For this project though I had a big advantage: I didn’t care about cross-browser compatibility. I can require a certain browser and reasonably expect that any small quirks in the CSS handling will look ok.

Settled: Web app (HTML5/CSS)

Ok, so I had a tech plan for the loc tool. Now I wanted something to create the CSS-based layouts. I’d convert each document the game needed from a Photoshop doc to a HTML5/CSS div, add that to the loc tool for the localizers to edit, and be done with it.

To help with this, I sampled a few existing WYSIWYG CSS editors. They were all terrible. Beyond terrible. Getting anything laid out precisely was an exercise in ultimate frustration. And assuming something could look half decent in the editor, peeking at the resulting mess of CSS styles and classes was enough to make me rule these editors right out.

I gave up on WYSIWYG and fell back to a trusty text editor. All the document layouts were written by hand. From Photoshop, I saved out the background image of each document. That became the background for each document div which I layered on text and graphic elements using handwritten HTML and CSS. Loc-Divs

CSS is painful to write but extremely powerful. All the features I needed were part of the spec. Getting them to work right was often hard, but compared to having to write the implementations myself in Flash or C#, I’ll take that level of “hard” any day. Loc-HtmlCode

As more localization texts started rolling in, I periodically made tweaks for longer or shorter elements. The great thing is that all languages use the same exact CSS and all sizing/dynamic features are handled naturally by the browser’s layout engine.

Javascript

Using a webpage for the tool also let me do a lot of cool stuff in Javascript to streamline the editing process. Javascript is mature enough now that you can write proper apps in it. And JQuery makes it even easier still to do document-related manipulations; perfect for this kind of tool. I’m not a huge fan of dynamic languages like JS, but the API is so well suited for this task that it was a great fit.

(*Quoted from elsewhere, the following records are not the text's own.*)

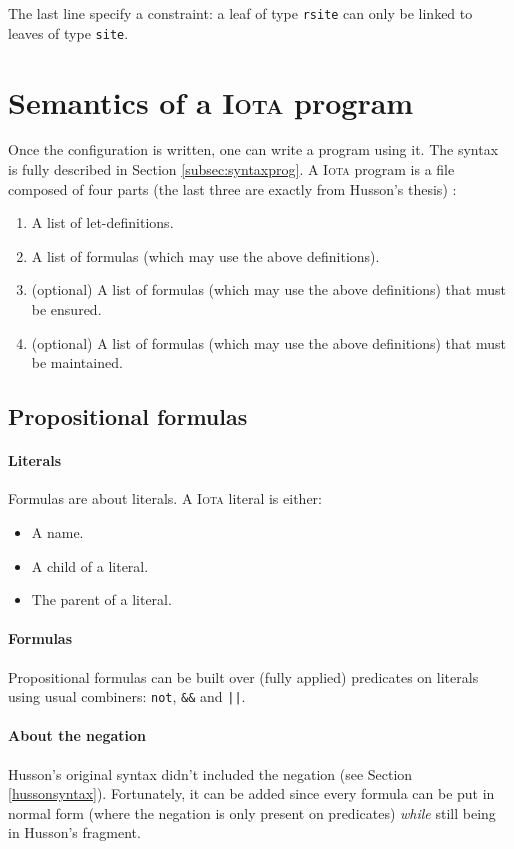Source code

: \documentclass[10pt,a4paper]{article}
\newcommand\Iota{\textsc{Iota}}
\newcommand{\ocaml}{\texttt}
\begin{document}
The last line specify a constraint: a leaf of type \ocaml{rsite} can only be linked to leaves of type \ocaml{site}.

\section{Semantics of a \Iota{} program}
Once the configuration is written, one can write a program using it. The syntax is fully described in Section \ref{subsec:syntaxprog}. A \Iota{} program is a file composed of four parts (the last three are exactly from Husson's thesis) :

\begin{enumerate}
\item A list of let-definitions.
\item A list of formulas (which may use the above definitions).
\item (optional) A list of formulas (which may use the above definitions) that must be ensured.
\item (optional) A list of formulas (which may use the above definitions) that must be maintained.
\end{enumerate}

\subsection{Propositional formulas}
\paragraph{Literals}
Formulas are about literals. A \Iota{} literal is either:
\begin{multicols}{2}
  \begin{itemize}
  \item A name.
  \item A child of a literal.
  \item The parent of a literal.
  \end{itemize}
\end{multicols}

\paragraph{Formulas}
Propositional formulas can be built over (fully applied) predicates on literals using usual combiners: \ocaml{not}, \ocaml{&&} and \ocaml{||}.

\paragraph{About the negation}
Husson's original syntax didn't included the negation (see Section \ref{hussonsyntax}). Fortunately, it can be added since every formula can be put in normal form (where the negation is only present on predicates) \emph{while} still being in Husson's fragment.
\end{document}
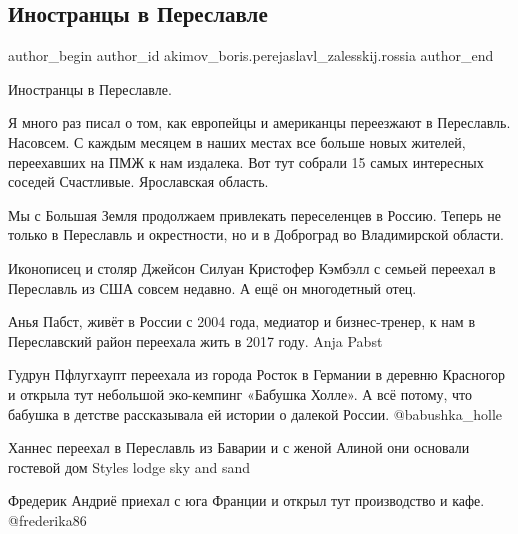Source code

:  
 
 
 
 
 
\subsection{Иностранцы в Переславле}
\label{sec:21_01_2022.fb.akimov_boris.perejaslavl_zalesskij.rossia.1.inostrancy}
 
\ifcmt
 author_begin
   author_id akimov_boris.perejaslavl_zalesskij.rossia
 author_end
\fi

Иностранцы в Переславле. 

Я много раз писал о том, как европейцы и американцы переезжают в Переславль.
Насовсем. С каждым месяцем в наших местах все больше новых жителей, переехавших
на ПМЖ к нам издалека. Вот тут собрали 15 самых интересных соседей Счастливые.
Ярославская область. 

Мы с Большая Земля продолжаем привлекать переселенцев в Россию. Теперь не
только в Переславль и окрестности, но и в Доброград во Владимирской области. 

Иконописец и столяр Джейсон Силуан Кристофер Кэмбэлл с семьей переехал в
Переславль из США совсем недавно. А ещё он многодетный отец.

Анья Пабст, живёт в России с 2004 года, медиатор и  бизнес-тренер, к нам в
Переславский район переехала жить в 2017 году. Anja Pabst

Гудрун Пфлугхаупт переехала из города Росток в Германии в деревню Красногор и
открыла тут небольшой эко-кемпинг «Бабушка Холле». А всё потому, что бабушка в
детстве рассказывала ей истории о далекой России. @babushka\_holle

Ханнес переехал в Переславль из Баварии и с женой Алиной они основали гостевой
дом Styles lodge sky and sand

Фредерик Андриё приехал с юга Франции и открыл тут производство и кафе.
@frederika86

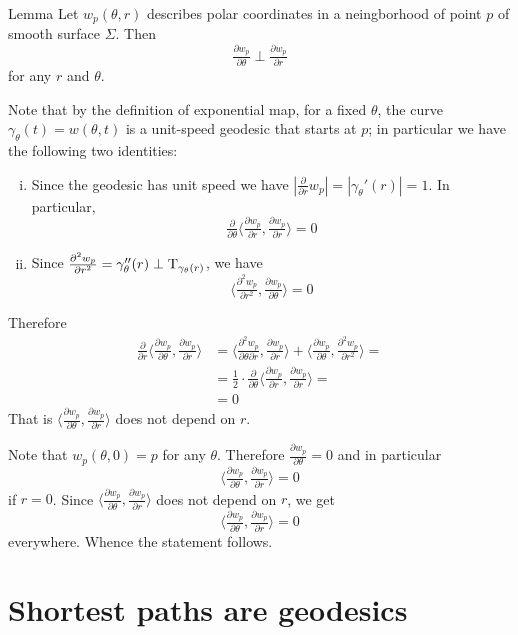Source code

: \begin{thm}{Lemma}\label{lem:palar-perp}
Let $w_p(\theta,r)$ describes polar coordinates in a neingborhood of point $p$ of smooth surface $\Sigma$.
Then
\[\tfrac{\partial w_p}{\partial\theta}\perp\tfrac{\partial w_p}{\partial r}\]
for any $r$ and $\theta$.
\end{thm}

Note that by the definition of exponential map, for a fixed $\theta$, the curve $\gamma_\theta(t)=w(\theta,t)$ is a unit-speed geodesic that starts at $p$;
in particular we have the following two identities:
\begin{enumerate}[(i)]
\item Since the geodesic has unit speed we have $|\tfrac{\partial}{\partial r}w_p|=|\gamma_\theta'(r)|=1$. In particular,
 \[\tfrac{\partial}{\partial \theta}\langle\tfrac{\partial w_p}{\partial r},\tfrac{\partial w_p}{\partial r}\rangle=0\]
\item Since $\tfrac{\partial^2w_p}{\partial r^2}=\gamma''_\theta(r)\perp\mathrm{T}_{\gamma_\theta(r)}$, we have 
\[\langle\tfrac{\partial^2w_p}{\partial r^2},\tfrac{\partial w_p}{\partial \theta}\rangle=0\]
\end{enumerate}
Therefore
\begin{align*}
\tfrac{\partial}{\partial r}
\langle\tfrac{\partial w_p}{\partial\theta},\tfrac{\partial w_p}{\partial r}\rangle
&=\langle\tfrac{\partial^2 w_p}{\partial\theta\partial r},\tfrac{\partial w_p}{\partial r}\rangle
+
\langle\tfrac{\partial w_p}{\partial\theta},\tfrac{\partial^2 w_p}{\partial r^2}\rangle=
\\
&=\tfrac12\cdot \tfrac{\partial}{\partial \theta}\langle\tfrac{\partial w_p}{\partial r},\tfrac{\partial w_p}{\partial r}\rangle=
\\
&=0
\end{align*}
That is $\langle\tfrac{\partial w_p}{\partial\theta},\tfrac{\partial w_p}{\partial r}\rangle$ does not depend on $r$.

Note that $w_p(\theta,0)=p$ for any $\theta$.
Therefore
$\tfrac{\partial w_p}{\partial\theta}=0$
and in particular 
\[\langle\tfrac{\partial w_p}{\partial\theta},\tfrac{\partial w_p}{\partial r}\rangle=0\]
if $r=0$.
Since $\langle\tfrac{\partial w_p}{\partial\theta},\tfrac{\partial w_p}{\partial r}\rangle$ does not depend on $r$, 
we get 
\[\langle\tfrac{\partial w_p}{\partial\theta},\tfrac{\partial w_p}{\partial r}\rangle=0\]
everywhere.
Whence the statement follows.
\qeds

\section*{Shortest paths are geodesics}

I won’t go into too much detail about the Javascript code. It’s too technical even for this post and I don’t really know how to organize that well for discussion. You can browse the code yourself at the loc tool GitHub page.

From Tool to Game

The web app approach worked great for layouts, scripting, and editing. Almost everything. The one area where it fell flat was in getting the final document images from the browser in a form that the game could use. Loc-ToolToGame

I initially experimented with several different webkit-based page renderers. These are run from the command line and can generate pngs from an entire webpage or a particular div. Since each game doc was in its own div inside the loc tool page, this would’ve been perfect. Unfortunately, there’s a critical limitation of these renderers, and ultimately with the HTML5 standards. Currently, there’s no universal way to render a div to a canvas in HTML5. The only way to get a generic div as an image is to painstakingly duplicate all the layout code in custom javascript and draw all the elements yourself. Thankfully there are existing JS libraries to do this, but then another critical shortcoming rolls up, and this one has no solution. Canvas text-drawing routines have no (working) parameter to disable text smoothing. This meant all the fonts would render as a blurry mess. I played around for a while to get past this with no success.

Eventually I found an alternative. Chrome has an API call to basically screencap the current tab. So to generate images from the doc divs, I wrote a custom Chrome extension to scroll to each div, screencap the tab, and crop out just the div from the resultant entire-tab image. It’s a pretty laborious process that took some tweaking to get right. It also slows down the exporting since there’s a fair bit of capturing+scrolling going on. But it works.

Font Smoothing

Running into the font smoothing problems with the webkit renderers gave me a little taste of what web page rendering thinks of bitmap-based fonts: Not much. Disabling font smoothing to get sharp bitmap-based pixel fonts is surprisingly difficult with CSS. There are CSS specs for disabling font smoothing but (surprise) they’re not reliable. In some browsers it plain doesn’t work. For some, it works ok in OSX but not Windows.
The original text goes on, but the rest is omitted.